START DATASET RECORDS

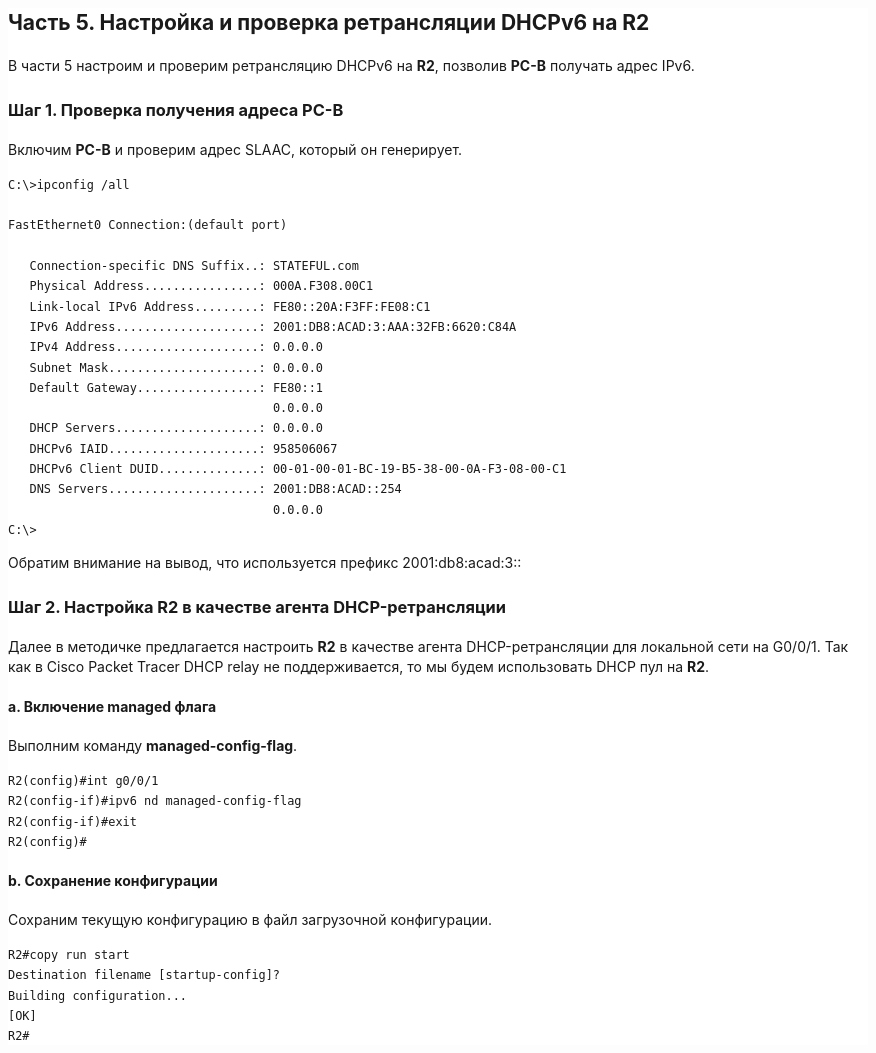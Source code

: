 ## Часть 5. Настройка и проверка ретрансляции DHCPv6 на R2

В части 5 настроим и проверим ретрансляцию DHCPv6 на **R2**, позволив **PC-B**
получать адрес IPv6.

### Шаг 1. Проверка получения адреса PC-B

Включим **PC-B** и проверим адрес SLAAC, который он генерирует.

```text
C:\>ipconfig /all

FastEthernet0 Connection:(default port)

   Connection-specific DNS Suffix..: STATEFUL.com 
   Physical Address................: 000A.F308.00C1
   Link-local IPv6 Address.........: FE80::20A:F3FF:FE08:C1
   IPv6 Address....................: 2001:DB8:ACAD:3:AAA:32FB:6620:C84A
   IPv4 Address....................: 0.0.0.0
   Subnet Mask.....................: 0.0.0.0
   Default Gateway.................: FE80::1
                                     0.0.0.0
   DHCP Servers....................: 0.0.0.0
   DHCPv6 IAID.....................: 958506067
   DHCPv6 Client DUID..............: 00-01-00-01-BC-19-B5-38-00-0A-F3-08-00-C1
   DNS Servers.....................: 2001:DB8:ACAD::254
                                     0.0.0.0
C:\>
```

Обратим внимание на вывод, что используется префикс 2001:db8:acad:3::

### Шаг 2. Настройка R2 в качестве агента DHCP-ретрансляции

Далее в методичке предлагается настроить **R2** в качестве агента DHCP-ретрансляции
для локальной сети на G0/0/1. Так как в Cisco Packet Tracer DHCP relay не
поддерживается, то мы будем использовать DHCP пул на **R2**.

#### a. Включение managed флага

Выполним команду **managed-config-flag**.

```text
R2(config)#int g0/0/1
R2(config-if)#ipv6 nd managed-config-flag
R2(config-if)#exit
R2(config)#
```

#### b. Сохранение конфигурации

Сохраним текущую конфигурацию в файл загрузочной конфигурации.

```text
R2#copy run start
Destination filename [startup-config]? 
Building configuration...
[OK]
R2#
```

END DATASET RECORDS

◆ **PROBLEM TO SOLVE**
From the line containing "В части 5 настроим" to the last line of the data above, copy each line exactly and add nothing.

◆ **ANSWER BELOW**
В части 5 настроим и проверим ретрансляцию DHCPv6 на **R2**, позволив **PC-B**
получать адрес IPv6.

### Шаг 1. Проверка получения адреса PC-B

Включим **PC-B** и проверим адрес SLAAC, который он генерирует.

```text
C:\>ipconfig /all

FastEthernet0 Connection:(default port)

   Connection-specific DNS Suffix..: STATEFUL.com 
   Physical Address................: 000A.F308.00C1
   Link-local IPv6 Address.........: FE80::20A:F3FF:FE08:C1
   IPv6 Address....................: 2001:DB8:ACAD:3:AAA:32FB:6620:C84A
   IPv4 Address....................: 0.0.0.0
   Subnet Mask.....................: 0.0.0.0
   Default Gateway.................: FE80::1
                                     0.0.0.0
   DHCP Servers....................: 0.0.0.0
   DHCPv6 IAID.....................: 958506067
   DHCPv6 Client DUID..............: 00-01-00-01-BC-19-B5-38-00-0A-F3-08-00-C1
   DNS Servers.....................: 2001:DB8:ACAD::254
                                     0.0.0.0
C:\>
```

Обратим внимание на вывод, что используется префикс 2001:db8:acad:3::

### Шаг 2. Настройка R2 в качестве агента DHCP-ретрансляции

Далее в методичке предлагается настроить **R2** в качестве агента DHCP-ретрансляции
для локальной сети на G0/0/1. Так как в Cisco Packet Tracer DHCP relay не
поддерживается, то мы будем использовать DHCP пул на **R2**.

#### a. Включение managed флага

Выполним команду **managed-config-flag**.

```text
R2(config)#int g0/0/1
R2(config-if)#ipv6 nd managed-config-flag
R2(config-if)#exit
R2(config)#
```

#### b. Сохранение конфигурации

Сохраним текущую конфигурацию в файл загрузочной конфигурации.

```text
R2#copy run start
Destination filename [startup-config]? 
Building configuration...
[OK]
R2#
```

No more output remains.